Over the three weeks of online modules, I was challenged and my preconceptions of what reconciliation is were blown out of orbit. We the scholars dug deep, mined each other of gems of thoughts and experiences and walked, not in the other’s shoes but next to each other. Each of the lessons uncovered layers of what reconciliation truly means and I managed to locate myself on its varied landscapes. I am better equipped now than I was before to confront issues in greater society where my leadership and voice is needed.

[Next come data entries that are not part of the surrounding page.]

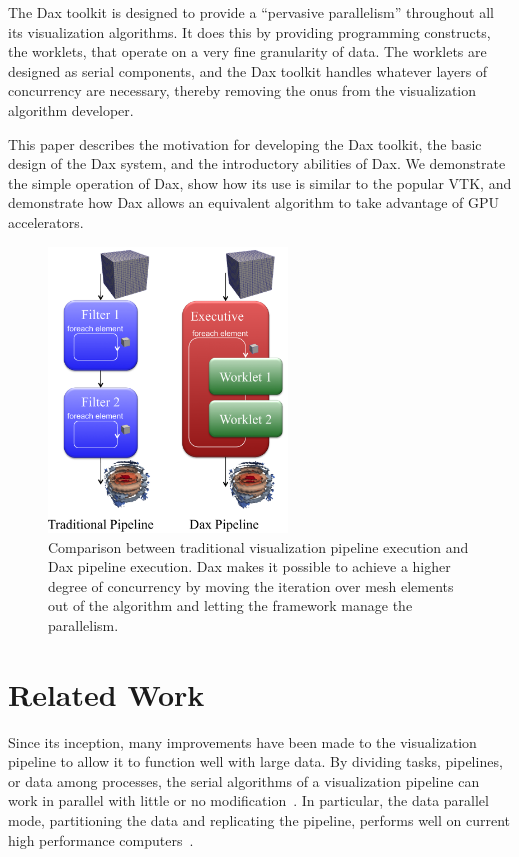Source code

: \documentclass{vgtc}                          %
\newcommand*{\lcite}[1]{~\cite{#1}}
\begin{document}
The Dax toolkit is designed to provide a ``pervasive parallelism''
throughout all its visualization algorithms.  It does this by providing
programming constructs, the worklets, that operate on a very fine
granularity of data.  The worklets are designed as serial components, and
the Dax toolkit handles whatever layers of concurrency are necessary,
thereby removing the onus from the visualization algorithm developer.

This paper describes the motivation for developing the Dax toolkit, the
basic design of the Dax system, and the introductory abilities of Dax.  We
demonstrate the simple operation of Dax, show how its use is similar to the
popular VTK, and demonstrate how Dax allows an equivalent algorithm to take
advantage of GPU accelerators.

\begin{figure}
  \centering
  \includegraphics[width=2.5in]{images/DaxPipelineVsTraditionalPipeline}
  \caption{Comparison between traditional visualization pipeline execution
    and Dax pipeline execution. Dax makes it possible to achieve a higher
    degree of concurrency by moving the iteration over mesh elements out of
    the algorithm and letting the framework manage the parallelism.}
  \label{fig:DaxPipelineVsTraditionalPipeline}
\end{figure}

\section{Related Work}
\label{sec:RelatedWork}

Since its inception, many improvements have been made to the visualization
pipeline to allow it to function well with large data.  By dividing tasks,
pipelines, or data among processes, the serial algorithms of a
visualization pipeline can work in parallel with little or no
modification\lcite{Ahrens00}.  In particular, the data parallel
mode, partitioning the data and replicating the pipeline, performs
well on current high performance computers\lcite{Cedilnik06}.
\end{document}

Madiba Day was a crowning moment for us as the Class of 2020. To be a part of the monumental event of the MRF's rebranding was phenomenal and reassuring to us of our place and impact as scholars in the Mandela Rhodes family. The different perspectives of reconciliation shared were telling of our diversity and the great work that is still needed to heal Africa from its past. I was surprised with the personal focus most of the sessions had as I had expected this module to be dissecting reconciliation from historical atrocities and separation agendas gripping the world today. However, an enormous mirror was set before each of us and we were reminded to be the change we wanted to see in the world.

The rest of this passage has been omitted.